In the realm of science fiction, [sun-energy capturing] Dyson spheres and ringworlds have been staples for decades. But it is well known that the simplest designs are unstable against gravitational forces and would thus be torn apart. Now a scientist from Scotland, UK has shown that certain configurations of these objects near a two-mass system can be stable against such fractures...

[A] rigid ring around a star or planet, as in Larry Niven's "Ringworld" series of novels, is also unstable, as it would drift under any slight gravitational differences and collide with the star. So [engineering science professor Colin] McInnes considered a restricted three-body problem where two equal masses orbit each other circularly with a uniform ring of infinitesimal mass rotating in their orbital plane. The ring could enclose both masses, just one or none... McInnes also investigated a shell-restricted three-body problem with the shell also of infinitesimal mass, again with the shell enclosing two masses, one or none.

For the restricted ring, McInnes found that there are seven equilibrium points in the orbital plane of the dual masses, on which, if the ring's center were placed, it would stay and not experience stresses, akin to the three stable Lagrange points where a small mass can reside permanently for the two-body problem... McInnes restricted this research to a planar ring (in the plane of the circularly orbiting masses) but says it can be shown that a vertical ring, normal to the plane, can also generate equilibria...

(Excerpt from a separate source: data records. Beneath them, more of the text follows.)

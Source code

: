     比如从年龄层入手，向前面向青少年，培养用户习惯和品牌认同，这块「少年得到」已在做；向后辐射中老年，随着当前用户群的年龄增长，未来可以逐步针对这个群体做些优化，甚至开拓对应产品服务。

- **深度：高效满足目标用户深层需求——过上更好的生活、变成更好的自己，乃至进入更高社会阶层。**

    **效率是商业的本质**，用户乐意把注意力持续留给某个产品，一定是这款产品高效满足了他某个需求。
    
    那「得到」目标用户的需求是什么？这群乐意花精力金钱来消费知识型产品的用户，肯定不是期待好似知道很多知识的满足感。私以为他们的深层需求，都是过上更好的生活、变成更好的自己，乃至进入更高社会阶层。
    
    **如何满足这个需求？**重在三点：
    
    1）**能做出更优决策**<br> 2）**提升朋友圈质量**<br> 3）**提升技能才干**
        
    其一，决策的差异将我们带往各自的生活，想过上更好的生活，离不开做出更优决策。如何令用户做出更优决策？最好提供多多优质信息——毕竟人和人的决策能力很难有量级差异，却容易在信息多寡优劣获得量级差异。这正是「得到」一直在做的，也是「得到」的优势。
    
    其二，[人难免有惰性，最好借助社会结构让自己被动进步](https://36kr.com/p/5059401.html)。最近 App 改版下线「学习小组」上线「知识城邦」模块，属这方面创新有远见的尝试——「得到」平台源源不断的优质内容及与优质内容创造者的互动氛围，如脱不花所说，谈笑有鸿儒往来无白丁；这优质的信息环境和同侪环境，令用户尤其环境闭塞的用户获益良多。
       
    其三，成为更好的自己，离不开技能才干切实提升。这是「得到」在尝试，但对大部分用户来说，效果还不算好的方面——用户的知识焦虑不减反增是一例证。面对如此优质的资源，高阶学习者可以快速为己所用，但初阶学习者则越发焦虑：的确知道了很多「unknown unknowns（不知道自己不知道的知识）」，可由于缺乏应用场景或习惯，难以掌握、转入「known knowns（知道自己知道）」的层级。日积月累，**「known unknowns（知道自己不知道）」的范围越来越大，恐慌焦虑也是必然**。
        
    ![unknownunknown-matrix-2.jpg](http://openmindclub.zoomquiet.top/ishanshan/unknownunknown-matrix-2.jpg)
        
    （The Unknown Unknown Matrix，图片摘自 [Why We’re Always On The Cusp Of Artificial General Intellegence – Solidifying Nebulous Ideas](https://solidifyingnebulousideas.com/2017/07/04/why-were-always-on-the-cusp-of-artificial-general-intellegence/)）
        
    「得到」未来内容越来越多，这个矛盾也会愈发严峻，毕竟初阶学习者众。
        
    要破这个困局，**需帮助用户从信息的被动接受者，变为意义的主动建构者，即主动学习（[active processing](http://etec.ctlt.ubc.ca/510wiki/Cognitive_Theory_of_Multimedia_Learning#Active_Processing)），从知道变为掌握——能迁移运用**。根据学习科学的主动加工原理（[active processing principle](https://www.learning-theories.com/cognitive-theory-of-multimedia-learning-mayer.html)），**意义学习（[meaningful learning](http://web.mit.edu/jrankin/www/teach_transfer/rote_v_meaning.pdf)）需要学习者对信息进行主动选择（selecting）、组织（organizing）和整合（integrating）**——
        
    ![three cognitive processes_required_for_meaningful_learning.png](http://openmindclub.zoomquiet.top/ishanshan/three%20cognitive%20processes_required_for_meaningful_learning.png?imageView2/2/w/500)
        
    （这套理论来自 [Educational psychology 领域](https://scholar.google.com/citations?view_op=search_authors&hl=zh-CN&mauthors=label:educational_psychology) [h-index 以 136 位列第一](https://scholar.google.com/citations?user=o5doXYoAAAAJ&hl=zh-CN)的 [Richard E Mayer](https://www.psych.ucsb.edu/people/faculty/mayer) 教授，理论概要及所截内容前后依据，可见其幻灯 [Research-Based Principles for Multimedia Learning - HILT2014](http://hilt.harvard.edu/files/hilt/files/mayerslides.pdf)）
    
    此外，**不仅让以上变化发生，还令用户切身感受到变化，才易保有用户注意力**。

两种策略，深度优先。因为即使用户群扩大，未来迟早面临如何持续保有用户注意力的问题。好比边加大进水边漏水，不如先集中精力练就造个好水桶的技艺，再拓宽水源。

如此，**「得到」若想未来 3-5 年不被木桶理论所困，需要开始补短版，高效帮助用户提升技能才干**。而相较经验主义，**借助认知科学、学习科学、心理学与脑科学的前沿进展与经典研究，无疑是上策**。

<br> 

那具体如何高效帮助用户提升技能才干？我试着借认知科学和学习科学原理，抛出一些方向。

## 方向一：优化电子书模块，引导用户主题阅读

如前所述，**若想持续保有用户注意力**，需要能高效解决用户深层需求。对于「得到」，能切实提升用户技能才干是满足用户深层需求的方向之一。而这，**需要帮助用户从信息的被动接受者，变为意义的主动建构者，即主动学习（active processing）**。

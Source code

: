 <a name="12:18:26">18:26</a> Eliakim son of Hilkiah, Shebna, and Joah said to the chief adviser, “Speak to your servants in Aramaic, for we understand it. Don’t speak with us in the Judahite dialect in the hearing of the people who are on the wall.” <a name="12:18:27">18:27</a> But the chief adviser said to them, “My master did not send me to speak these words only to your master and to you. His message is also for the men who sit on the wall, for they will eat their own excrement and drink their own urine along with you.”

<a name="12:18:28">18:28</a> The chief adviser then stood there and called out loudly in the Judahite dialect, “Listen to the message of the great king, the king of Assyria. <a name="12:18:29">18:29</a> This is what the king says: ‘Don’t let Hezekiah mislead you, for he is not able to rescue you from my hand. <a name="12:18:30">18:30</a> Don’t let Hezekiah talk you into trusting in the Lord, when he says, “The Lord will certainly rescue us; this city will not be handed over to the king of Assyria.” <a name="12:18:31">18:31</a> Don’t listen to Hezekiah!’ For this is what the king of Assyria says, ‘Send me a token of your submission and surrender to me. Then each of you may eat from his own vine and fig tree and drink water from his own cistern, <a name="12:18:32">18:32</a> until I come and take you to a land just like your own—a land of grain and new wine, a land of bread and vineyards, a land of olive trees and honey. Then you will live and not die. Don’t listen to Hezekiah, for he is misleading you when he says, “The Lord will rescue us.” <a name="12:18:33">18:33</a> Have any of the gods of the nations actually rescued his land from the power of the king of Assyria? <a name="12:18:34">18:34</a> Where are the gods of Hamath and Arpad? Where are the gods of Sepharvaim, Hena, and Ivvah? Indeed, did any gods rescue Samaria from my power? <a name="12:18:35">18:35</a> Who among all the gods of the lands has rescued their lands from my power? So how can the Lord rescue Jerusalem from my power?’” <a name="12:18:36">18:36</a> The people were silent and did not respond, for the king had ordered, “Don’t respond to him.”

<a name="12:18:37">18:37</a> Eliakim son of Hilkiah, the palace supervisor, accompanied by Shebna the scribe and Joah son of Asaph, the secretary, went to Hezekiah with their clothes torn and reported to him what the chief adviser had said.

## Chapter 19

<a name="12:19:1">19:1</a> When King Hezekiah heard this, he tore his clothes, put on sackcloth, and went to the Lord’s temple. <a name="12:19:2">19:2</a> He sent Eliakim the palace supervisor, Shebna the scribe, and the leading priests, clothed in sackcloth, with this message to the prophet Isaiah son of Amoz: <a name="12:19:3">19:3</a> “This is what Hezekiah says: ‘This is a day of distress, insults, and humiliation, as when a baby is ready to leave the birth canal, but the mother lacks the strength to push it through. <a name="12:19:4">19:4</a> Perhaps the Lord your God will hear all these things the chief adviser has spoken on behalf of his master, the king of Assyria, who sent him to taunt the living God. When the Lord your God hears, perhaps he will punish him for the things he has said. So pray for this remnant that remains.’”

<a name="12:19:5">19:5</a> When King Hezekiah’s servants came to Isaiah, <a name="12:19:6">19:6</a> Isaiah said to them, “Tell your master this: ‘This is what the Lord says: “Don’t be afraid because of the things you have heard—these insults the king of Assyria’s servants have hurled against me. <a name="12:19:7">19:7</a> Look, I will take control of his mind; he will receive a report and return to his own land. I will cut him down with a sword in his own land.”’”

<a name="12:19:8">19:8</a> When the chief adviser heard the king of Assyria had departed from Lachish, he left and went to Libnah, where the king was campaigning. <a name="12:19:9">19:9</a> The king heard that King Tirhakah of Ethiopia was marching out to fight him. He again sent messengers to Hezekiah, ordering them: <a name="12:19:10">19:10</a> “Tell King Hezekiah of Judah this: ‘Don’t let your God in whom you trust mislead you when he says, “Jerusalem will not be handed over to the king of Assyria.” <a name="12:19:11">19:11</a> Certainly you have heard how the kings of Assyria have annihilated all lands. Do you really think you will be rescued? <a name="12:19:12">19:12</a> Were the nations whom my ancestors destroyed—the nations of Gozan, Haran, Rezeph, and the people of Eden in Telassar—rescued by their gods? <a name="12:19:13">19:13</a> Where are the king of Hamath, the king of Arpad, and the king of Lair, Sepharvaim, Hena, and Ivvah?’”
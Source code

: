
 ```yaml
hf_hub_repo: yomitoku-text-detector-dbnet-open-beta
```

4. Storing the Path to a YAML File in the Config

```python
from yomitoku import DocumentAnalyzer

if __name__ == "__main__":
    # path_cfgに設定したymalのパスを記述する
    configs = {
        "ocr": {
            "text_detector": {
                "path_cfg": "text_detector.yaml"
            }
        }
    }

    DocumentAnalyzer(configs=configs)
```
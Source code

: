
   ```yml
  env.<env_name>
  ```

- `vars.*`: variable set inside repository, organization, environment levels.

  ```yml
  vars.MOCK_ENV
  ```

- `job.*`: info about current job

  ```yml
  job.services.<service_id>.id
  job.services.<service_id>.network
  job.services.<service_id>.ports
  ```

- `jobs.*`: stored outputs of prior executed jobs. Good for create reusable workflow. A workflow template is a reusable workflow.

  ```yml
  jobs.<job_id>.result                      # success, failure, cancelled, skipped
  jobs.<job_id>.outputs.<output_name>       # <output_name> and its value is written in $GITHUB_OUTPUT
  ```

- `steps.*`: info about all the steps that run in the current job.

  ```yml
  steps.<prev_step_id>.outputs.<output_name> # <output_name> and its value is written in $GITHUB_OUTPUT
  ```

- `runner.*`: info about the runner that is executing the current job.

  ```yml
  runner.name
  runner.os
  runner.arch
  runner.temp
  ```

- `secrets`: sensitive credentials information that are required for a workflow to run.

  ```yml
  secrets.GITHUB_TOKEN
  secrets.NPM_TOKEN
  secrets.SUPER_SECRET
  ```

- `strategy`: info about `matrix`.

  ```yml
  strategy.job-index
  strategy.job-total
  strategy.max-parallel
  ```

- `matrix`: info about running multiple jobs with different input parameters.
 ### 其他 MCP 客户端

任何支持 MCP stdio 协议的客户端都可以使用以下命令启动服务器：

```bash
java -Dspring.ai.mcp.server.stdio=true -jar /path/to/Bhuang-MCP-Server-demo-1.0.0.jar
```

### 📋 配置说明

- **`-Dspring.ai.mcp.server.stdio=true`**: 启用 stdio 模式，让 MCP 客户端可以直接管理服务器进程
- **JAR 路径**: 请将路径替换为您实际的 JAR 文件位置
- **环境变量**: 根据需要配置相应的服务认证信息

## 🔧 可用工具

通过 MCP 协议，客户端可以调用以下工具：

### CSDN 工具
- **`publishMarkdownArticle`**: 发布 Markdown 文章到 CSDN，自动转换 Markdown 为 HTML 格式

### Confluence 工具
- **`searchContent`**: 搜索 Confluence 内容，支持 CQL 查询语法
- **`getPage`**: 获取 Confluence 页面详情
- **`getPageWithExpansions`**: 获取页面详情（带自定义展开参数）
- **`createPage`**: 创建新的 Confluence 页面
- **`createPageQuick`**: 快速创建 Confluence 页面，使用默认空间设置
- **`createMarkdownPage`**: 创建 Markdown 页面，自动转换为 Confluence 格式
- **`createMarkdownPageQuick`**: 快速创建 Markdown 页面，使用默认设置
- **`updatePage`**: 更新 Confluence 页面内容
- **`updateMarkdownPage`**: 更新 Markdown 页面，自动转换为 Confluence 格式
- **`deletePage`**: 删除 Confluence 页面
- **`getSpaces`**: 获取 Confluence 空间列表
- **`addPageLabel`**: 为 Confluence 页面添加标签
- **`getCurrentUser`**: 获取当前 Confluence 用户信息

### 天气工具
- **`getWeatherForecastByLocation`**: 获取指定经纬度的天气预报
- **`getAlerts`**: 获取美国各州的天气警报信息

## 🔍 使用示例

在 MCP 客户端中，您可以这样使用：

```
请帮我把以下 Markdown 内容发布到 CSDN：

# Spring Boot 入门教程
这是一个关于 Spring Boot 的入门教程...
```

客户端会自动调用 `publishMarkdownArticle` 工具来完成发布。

These results can aid the search for extraterrestrial intelligence, McInnes said, "If we can understand when such structures can be stable, then this could potentially help direct future SETI surveys." An important technosignature would be one bright star orbiting in tandem with an object showing a strong infrared excess. Shells around a sun-exoplanet pair or an exoplanet-exoplanet pair could also be possible. A nested set of Dyson spheres is also a feasible geometry.